DIRECTIONS
Output exactly the lines below, starting with the line that has "published date, categories)." and going on through the line that has "2) Register: Click", both included, and no other lines.

DATASET RECORDS below:

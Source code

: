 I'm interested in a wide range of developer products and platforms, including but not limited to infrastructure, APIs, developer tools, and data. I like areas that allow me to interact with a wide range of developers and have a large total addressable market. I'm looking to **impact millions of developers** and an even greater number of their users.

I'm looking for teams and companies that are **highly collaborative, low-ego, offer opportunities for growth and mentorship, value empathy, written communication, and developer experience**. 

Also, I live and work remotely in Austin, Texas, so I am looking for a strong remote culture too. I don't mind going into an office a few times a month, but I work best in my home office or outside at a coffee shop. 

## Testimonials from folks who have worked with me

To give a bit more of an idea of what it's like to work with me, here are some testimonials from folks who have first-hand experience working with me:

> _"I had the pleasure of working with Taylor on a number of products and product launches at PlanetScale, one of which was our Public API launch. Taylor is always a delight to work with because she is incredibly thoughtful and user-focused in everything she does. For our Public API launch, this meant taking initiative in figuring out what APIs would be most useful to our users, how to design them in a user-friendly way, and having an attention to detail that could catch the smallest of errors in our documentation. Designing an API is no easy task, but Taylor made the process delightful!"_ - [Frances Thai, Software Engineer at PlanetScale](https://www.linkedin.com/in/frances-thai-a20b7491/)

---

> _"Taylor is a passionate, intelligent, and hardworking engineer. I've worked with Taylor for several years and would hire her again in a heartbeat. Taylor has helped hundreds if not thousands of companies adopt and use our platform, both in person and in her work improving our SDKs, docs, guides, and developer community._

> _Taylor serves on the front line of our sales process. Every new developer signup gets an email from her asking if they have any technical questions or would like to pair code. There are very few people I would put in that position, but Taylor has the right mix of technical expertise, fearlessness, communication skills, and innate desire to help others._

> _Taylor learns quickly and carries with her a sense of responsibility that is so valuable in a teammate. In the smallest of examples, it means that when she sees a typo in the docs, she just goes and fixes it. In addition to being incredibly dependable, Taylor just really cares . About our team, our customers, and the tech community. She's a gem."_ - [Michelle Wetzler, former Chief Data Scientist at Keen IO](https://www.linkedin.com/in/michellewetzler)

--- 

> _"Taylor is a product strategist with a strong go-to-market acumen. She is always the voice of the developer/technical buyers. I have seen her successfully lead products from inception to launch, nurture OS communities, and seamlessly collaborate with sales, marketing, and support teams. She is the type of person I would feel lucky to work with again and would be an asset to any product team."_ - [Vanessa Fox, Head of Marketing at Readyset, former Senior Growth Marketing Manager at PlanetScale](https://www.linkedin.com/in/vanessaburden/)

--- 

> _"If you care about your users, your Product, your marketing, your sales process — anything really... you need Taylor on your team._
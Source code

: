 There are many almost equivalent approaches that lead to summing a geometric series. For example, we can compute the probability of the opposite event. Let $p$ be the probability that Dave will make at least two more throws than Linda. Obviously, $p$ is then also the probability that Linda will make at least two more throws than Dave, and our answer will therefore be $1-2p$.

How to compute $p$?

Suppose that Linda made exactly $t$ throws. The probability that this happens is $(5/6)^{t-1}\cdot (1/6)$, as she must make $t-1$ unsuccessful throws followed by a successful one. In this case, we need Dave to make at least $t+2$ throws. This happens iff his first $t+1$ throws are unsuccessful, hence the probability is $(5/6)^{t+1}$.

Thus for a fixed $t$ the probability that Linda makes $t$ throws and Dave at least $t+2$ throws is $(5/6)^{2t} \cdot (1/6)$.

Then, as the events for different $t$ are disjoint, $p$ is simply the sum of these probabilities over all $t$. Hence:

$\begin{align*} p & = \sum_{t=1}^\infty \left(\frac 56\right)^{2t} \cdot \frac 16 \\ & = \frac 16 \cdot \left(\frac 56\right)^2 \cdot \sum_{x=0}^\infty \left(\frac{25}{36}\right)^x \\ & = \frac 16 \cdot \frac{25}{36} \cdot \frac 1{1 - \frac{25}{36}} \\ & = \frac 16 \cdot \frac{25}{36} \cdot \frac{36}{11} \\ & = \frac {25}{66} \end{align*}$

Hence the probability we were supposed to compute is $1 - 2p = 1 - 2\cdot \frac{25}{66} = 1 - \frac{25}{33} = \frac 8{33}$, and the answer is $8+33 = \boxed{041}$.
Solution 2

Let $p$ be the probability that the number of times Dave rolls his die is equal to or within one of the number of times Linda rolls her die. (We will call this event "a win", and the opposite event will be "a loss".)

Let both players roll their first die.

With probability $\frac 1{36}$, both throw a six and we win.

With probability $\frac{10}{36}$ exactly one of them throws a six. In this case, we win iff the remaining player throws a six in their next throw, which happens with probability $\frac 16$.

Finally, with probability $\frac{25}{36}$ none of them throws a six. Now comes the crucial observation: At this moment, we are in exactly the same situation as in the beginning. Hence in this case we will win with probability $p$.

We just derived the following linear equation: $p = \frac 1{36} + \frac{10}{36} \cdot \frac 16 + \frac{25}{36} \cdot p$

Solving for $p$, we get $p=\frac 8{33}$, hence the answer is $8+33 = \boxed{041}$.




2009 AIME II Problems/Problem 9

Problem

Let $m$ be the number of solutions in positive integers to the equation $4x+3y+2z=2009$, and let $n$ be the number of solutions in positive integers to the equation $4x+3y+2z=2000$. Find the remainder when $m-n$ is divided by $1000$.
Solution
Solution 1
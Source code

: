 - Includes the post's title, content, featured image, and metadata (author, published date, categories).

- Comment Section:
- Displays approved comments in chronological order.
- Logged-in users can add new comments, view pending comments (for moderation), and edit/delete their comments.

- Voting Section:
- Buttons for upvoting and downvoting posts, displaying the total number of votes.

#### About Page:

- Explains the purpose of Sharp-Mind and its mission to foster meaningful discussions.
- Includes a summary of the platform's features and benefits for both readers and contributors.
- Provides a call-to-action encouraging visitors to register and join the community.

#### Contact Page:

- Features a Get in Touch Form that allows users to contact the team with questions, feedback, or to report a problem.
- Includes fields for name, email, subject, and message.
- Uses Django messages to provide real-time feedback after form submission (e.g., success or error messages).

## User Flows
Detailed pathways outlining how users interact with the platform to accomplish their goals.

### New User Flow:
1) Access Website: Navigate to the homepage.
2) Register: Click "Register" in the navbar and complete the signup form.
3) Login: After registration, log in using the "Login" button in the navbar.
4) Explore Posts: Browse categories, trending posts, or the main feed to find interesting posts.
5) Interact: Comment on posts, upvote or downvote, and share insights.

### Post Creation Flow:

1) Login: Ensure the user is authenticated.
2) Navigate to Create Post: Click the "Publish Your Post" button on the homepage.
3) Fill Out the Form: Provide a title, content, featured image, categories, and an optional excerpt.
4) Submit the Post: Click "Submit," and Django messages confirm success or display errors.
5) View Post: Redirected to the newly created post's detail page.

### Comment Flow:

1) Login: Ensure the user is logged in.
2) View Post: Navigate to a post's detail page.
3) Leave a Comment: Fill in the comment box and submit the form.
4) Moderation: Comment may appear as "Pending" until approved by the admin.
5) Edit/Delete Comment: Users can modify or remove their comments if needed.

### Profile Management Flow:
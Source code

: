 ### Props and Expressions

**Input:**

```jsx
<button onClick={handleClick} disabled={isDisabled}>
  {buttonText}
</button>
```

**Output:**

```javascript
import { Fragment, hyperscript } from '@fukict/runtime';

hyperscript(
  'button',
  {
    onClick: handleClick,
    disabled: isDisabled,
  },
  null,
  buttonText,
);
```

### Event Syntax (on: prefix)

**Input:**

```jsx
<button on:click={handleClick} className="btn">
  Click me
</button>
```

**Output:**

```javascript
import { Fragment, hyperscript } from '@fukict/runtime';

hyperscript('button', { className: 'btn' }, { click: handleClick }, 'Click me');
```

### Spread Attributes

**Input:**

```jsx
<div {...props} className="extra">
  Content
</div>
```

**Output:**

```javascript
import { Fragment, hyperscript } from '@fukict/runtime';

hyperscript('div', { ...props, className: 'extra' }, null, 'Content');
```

End of DATASET RECORDS.

SOLUTION FOR THIS TASK
: - Includes the post's title, content, featured image, and metadata (author, published date, categories).

- Comment Section:
- Displays approved comments in chronological order.
- Logged-in users can add new comments, view pending comments (for moderation), and edit/delete their comments.

- Voting Section:
- Buttons for upvoting and downvoting posts, displaying the total number of votes.

#### About Page:

- Explains the purpose of Sharp-Mind and its mission to foster meaningful discussions.
- Includes a summary of the platform's features and benefits for both readers and contributors.
- Provides a call-to-action encouraging visitors to register and join the community.

#### Contact Page:

- Features a Get in Touch Form that allows users to contact the team with questions, feedback, or to report a problem.
- Includes fields for name, email, subject, and message.
- Uses Django messages to provide real-time feedback after form submission (e.g., success or error messages).

## User Flows
Detailed pathways outlining how users interact with the platform to accomplish their goals.

### New User Flow:
1) Access Website: Navigate to the homepage.
2) Register: Click "Register" in the navbar and complete the signup form.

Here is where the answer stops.